One of the paragliding meccas of Europe, St. Hilaire in France offers easy take off conditions. The athletes can sail in quickly and sign the board at turnpoint 10, before launching again and setting off to cross the Alps again!


Paul Guschlbauer power hikes to his next take off spot during Red Bull X-Alps 2017. © Sebastian Marko / Red Bull Content Pool

St. Hilaire to Monte Viso

Distance covered: 965 km

Crossing from the north to the south-east, athletes head to Italy’s Monte Viso (3841 m), where they must again prove by GPS tracking that they passed through a 2250 m virtual cylinder. While not as famous as previous peaks, race organizers say turnpoint 11 might be the toughest because of the mountains and valleys athletes must navigate through to get there.

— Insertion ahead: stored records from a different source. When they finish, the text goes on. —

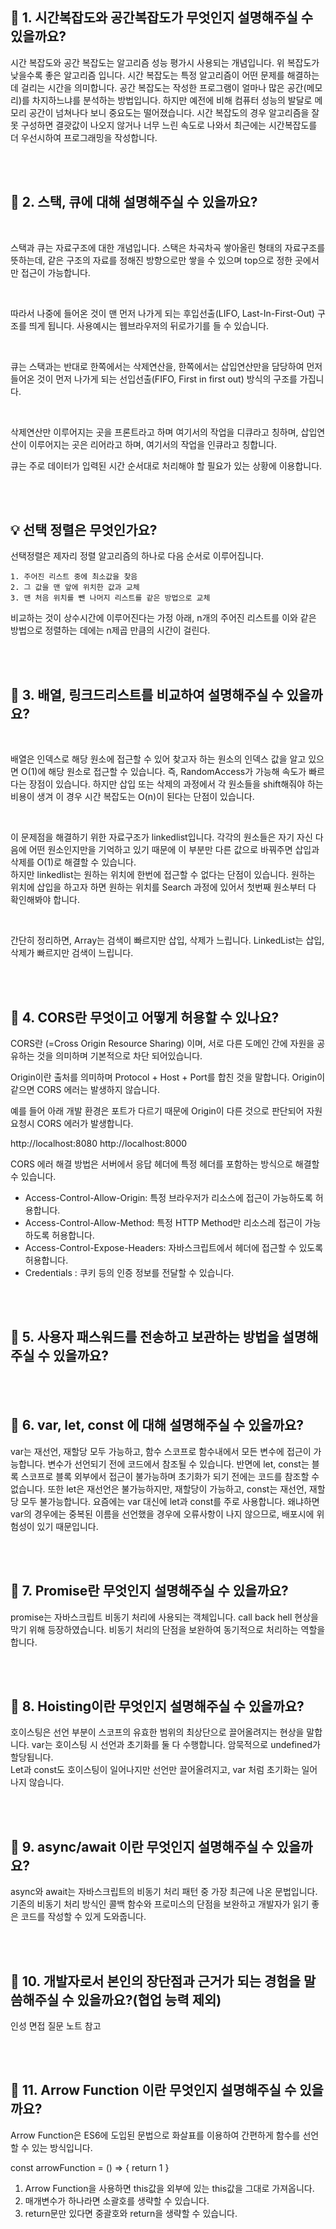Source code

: ## 🐬 1. 시간복잡도와 공간복잡도가 무엇인지 설명해주실 수 있을까요?

시간 복잡도와 공간 복잡도는 알고리즘 성능 평가시 사용되는 개념입니다. 위 복잡도가 낮을수록 좋은 알고리즘 입니다. 
시간 복잡도는 특정 알고리즘이 어떤 문제를 해결하는데 걸리는 시간을 의미합니다. 
공간 복잡도는 작성한 프로그램이 얼마나 많은 공간(메모리)를 차지하느냐를 분석하는 방법입니다. 
하지만 예전에 비해 컴퓨터 성능의 발달로 메모리 공간이 넘쳐나다 보니 중요도는 떨어졌습니다. 
시간 복잡도의 경우 알고리즘을 잘못 구성하면 결괏값이 나오지 않거나 너무 느린 속도로 나와서 최근에는 시간복잡도를 더 우선시하여 프로그래밍을 작성합니다. 

<br><br>

## 🐬 2. 스택, 큐에 대해 설명해주실 수 있을까요?

<br>

스택과 큐는 자료구조에 대한 개념입니다.
스택은 차곡차곡 쌓아올린 형태의 자료구조를 뜻하는데, 같은 구조의 자료를 정해진 방향으로만 쌓을 수 있으며 top으로 정한 곳에서만 접근이 가능합니다.

<br>

따라서 나중에 들어온 것이 맨 먼저 나가게 되는  후입선출(LIFO, Last-In-First-Out) 구조를 띄게 됩니다.
사용예시는 웹브라우저의 뒤로가기를 들 수 있습니다.

<br>

큐는 스택과는 반대로 한쪽에서는 삭제연산을, 한쪽에서는 삽입연산만을 담당하여 
먼저 들어온 것이 먼저 나가게 되는 선입선출(FIFO, First in first out) 방식의 구조를 가집니다.

<br>

삭제연산만 이루어지는 곳을 프론트라고 하며 여기서의 작업을 디큐라고 칭하며, 
삽입연산이 이루어지는 곳은 리어라고 하며, 여기서의 작업을 인큐라고 칭합니다.

큐는 주로 데이터가 입력된 시간 순서대로 처리해야 할 필요가 있는 상황에 이용합니다.

<br><br>

## 💡 선택 정렬은 무엇인가요? 
선택정렬은 제자리 정렬 알고리즘의 하나로 다음 순서로 이루어집니다. 

	1. 주어진 리스트 중에 최소값을 찾음 
	2. 그 값을 맨 앞에 위치한 값과 교체
	3. 맨 처음 위치를 뺀 나머지 리스트를 같은 방법으로 교체 
	
비교하는 것이 상수시간에 이루어진다는 가정 아래, n개의 주어진 리스트를 이와 같은 방법으로 정렬하는 데에는 n제곱 만큼의 시간이 걸린다. 


<br><br>

## 🐬 3. 배열, 링크드리스트를 비교하여 설명해주실 수 있을까요?

<br>

배열은 인덱스로 해당 원소에 접근할 수 있어 찾고자 하는 원소의 인덱스 값을 알고 있으면 O(1)에 해당 원소로 접근할 수 있습니다. 
즉, RandomAccess가 가능해 속도가 빠르다는 장점이 있습니다. 
하지만 삽입 또는 삭제의 과정에서 각 원소들을 shift해줘야 하는 비용이 생겨 이 경우 시간 복잡도는 O(n)이 된다는 단점이 있습니다. 

<br>

이 문제점을 해결하기 위한 자료구조가 linkedlist입니다. 
각각의 원소들은 자기 자신 다음에 어떤 원소인지만을 기억하고 있기 때문에 
이 부분만 다른 값으로 바꿔주면 삽입과 삭제를 O(1)로 해결할 수 있습니다.  
하지만 linkedlist는 원하는 위치에 한번에 접근할 수 없다는 단점이 있습니다. 
원하는 위치에 삽입을 하고자 하면 원하는 위치를 Search 과정에 있어서 첫번째 원소부터 다 확인해봐야 합니다. 

<br>

간단히 정리하면,
Array는 검색이 빠르지만 삽입, 삭제가 느립니다. 
LinkedList는 삽입, 삭제가 빠르지만 검색이 느립니다. 


<br><br>

## 🐬 4. CORS란 무엇이고 어떻게 허용할 수 있나요?

CORS란 (=Cross Origin Resource Sharing) 이며, 서로 다른 도메인 간에 자원을 공유하는 것을 의미하며 기본적으로 차단 되어있습니다. 

Origin이란 출처를 의미하며 Protocol + Host + Port를 합친 것을 말합니다. Origin이 같으면 CORS 에러는 발생하지 않습니다. 

예를 들어 아래 개발 환경은 포트가 다르기 때문에 Origin이 다른 것으로 판단되어 자원 요청시 CORS 에러가 발생합니다. 

http://localhost:8080
http://localhost:8000 


CORS 에러 해결 방법은 서버에서 응답 헤더에 특정 헤더를 포함하는 방식으로 해결할 수 있습니다. 

- Access-Control-Allow-Origin: 특정 브라우저가 리소스에 접근이 가능하도록 허용합니다. 
- Access-Control-Allow-Method: 특정 HTTP Method만 리소스레 접근이 가능하도록 허용합니다. 
- Access-Control-Expose-Headers: 자바스크립트에서 헤더에 접근할 수 있도록 허용합니다. 
- Credentials : 쿠키 등의 인증 정보를 전달할 수 있습니다. 


<br><br>

## 🐬 5. 사용자 패스워드를 전송하고 보관하는 방법을 설명해주실 수 있을까요?

<br><br>

## 🐬 6. var, let, const 에 대해 설명해주실 수 있을까요?

var는 재선언, 재할당 모두 가능하고, 함수 스코프로 함수내에서 모든 변수에 접근이 가능합니다. 변수가 선언되기 전에 코드에서 참조될 수 있습니다. 
반면에 let, const는 블록 스코프로 블록 외부에서 접근이 불가능하며 초기화가 되기 전에는 코드를 참조할 수 없습니다. 
또한 let은 재선언은 불가능하지만, 재할당이 가능하고, const는 재선언, 재할당 모두  불가능합니다. 
요즘에는 var 대신에 let과 const를 주로 사용합니다. 왜냐하면 var의 경우에는 중복된 이름을 선언했을 경우에 오류사항이 나지 않으므로, 배포시에 위험성이 있기 때문입니다.

<br><br>

## 🐬 7. Promise란 무엇인지 설명해주실 수 있을까요?
promise는 자바스크립트 비동기 처리에 사용되는 객체입니다. 
call back hell 현상을 막기 위해 등장하였습니다. 
비동기 처리의 단점을 보완하여 동기적으로 처리하는 역할을 합니다. 


<br><br>

## 🐬 8. Hoisting이란 무엇인지 설명해주실 수 있을까요?

호이스팅은 선언 부분이 스코프의 유효한 범위의 최상단으로 끌어올려지는 현상을 말합니다. 
var는 호이스팅 시 선언과 초기화를 둘 다 수행합니다. 암묵적으로 undefined가 할당됩니다.  
Let과 const도 호이스팅이 일어나지만 선언만 끌어올려지고, var 처럼 초기화는 일어나지 않습니다.  

<br><br>

## 🐬 9. async/await 이란 무엇인지 설명해주실 수 있을까요?

async와 await는 자바스크립트의 비동기 처리 패턴 중 가장 최근에 나온 문법입니다. 
기존의 비동기 처리 방식인 콜백 함수와 프로미스의 단점을 보완하고 개발자가 읽기 좋은 코드를 작성할 수 있게 도와줍니다.

<br><br>


## 🐬 10. 개발자로서 본인의 장단점과 근거가 되는 경험을 말씀해주실 수 있을까요?(협업 능력 제외)

인성 면접 질문 노트 참고 

<br><br>

## 🐬 11. Arrow Function 이란 무엇인지 설명해주실 수 있을까요?

Arrow Function은 ES6에 도입된 문법으로 화살표를 이용하여 간편하게 함수를 선언할 수 있는 방식입니다.

const arrowFunction = () => {
    return 1
}

1. Arrow Function을 사용하면 this값을 외부에 있는 this값을 그대로 가져옵니다.
2. 매개변수가 하나라면 소괄호를 생략할 수 있습니다.
3. return문만 있다면 중괄호와 return을 생략할 수 있습니다.

<br><br>
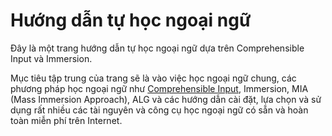 # Hướng dẫn tự học ngoại ngữ
Đây là một trang hướng dẫn tự học ngoại ngữ dựa trên Comprehensible Input và Immersion.

Mục tiêu tập trung của trang sẽ là vào việc học ngoại ngữ chung, các phương pháp học ngoại ngữ như [Comprehensible Input](https://www.youtube.com/watch?v=J_EQDtpYSNM&t=20s&pp=ygUVY29tcHJlaGVuc2libGUgaW5wdXQg), Immersion, MIA (Mass Immersion Approach), ALG và các hướng dẫn cài đặt, lựa chọn và sử dụng rất nhiều các tài nguyên và công cụ học ngoại ngữ có sẵn và hoàn toàn miễn phí trên Internet.

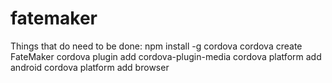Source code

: # fatemaker


Things that do need to be done:
npm install -g cordova
cordova create FateMaker
cordova plugin add cordova-plugin-media
cordova platform add android
cordova platform add browser

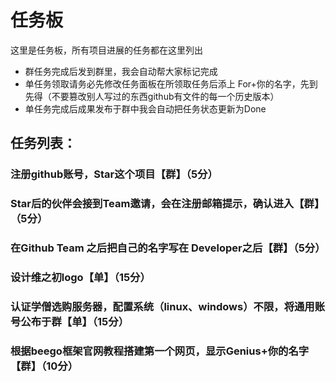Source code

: # 任务板
  这里是任务板，所有项目进展的任务都在这里列出
  
- 群任务完成后发到群里，我会自动帮大家标记完成
- 单任务领取请务必先修改任务面板在所领取任务后添上 For+你的名字，先到先得（不要篡改别人写过的东西github有文件的每一个历史版本）
- 单任务完成后成果发布于群中我会自动把任务状态更新为Done

## 任务列表：

### 注册github账号，Star这个项目【群】（5分）

### Star后的伙伴会接到Team邀请，会在注册邮箱提示，确认进入【群】（5分）

### 在Github Team 之后把自己的名字写在 Developer之后【群】（5分）

### 设计维之初logo【单】（15分）

### 认证学僧选购服务器，配置系统（linux、windows）不限，将通用账号公布于群【单】（15分）

### 根据beego框架官网教程搭建第一个网页，显示Genius+你的名字【群】（10分）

Monte Viso to Cheval Blanc

Distance covered: 1045 km

This is a new, unexplored area to Red Bull X-Alps. By this point, the remaining athletes that haven’t dropped out will be exhausted. Cheval Blanc, a 2323 m peak in the French Alps, will be one of their last obstacles to navigate past. This time, they are required to pass on the west, either by foot or wing.

Cheval Blanc to Peille

Distance covered: 1136 km

Here, at last, the clock stops. The ceremonial end is 2 km below on a float on the shore of Monaco. The Peille turnpoint (13) is located at a mere 709 m, a pimp squeak compared to the massive peaks the athletes have already endured. However, it’s small size is deceiving; because of the many hills preceding it, it’s all too easy to pick a bad thermal and wind up landing, and being forced to continue on by foot, losing precious time.

Peille to Monaco

Distance covered: 1138 km

The landing float in the glistening Mediterranean Sea will be sight for the tired eyes of the courageous athletes that made it through the gauntlet. It’s time to pop the champagne!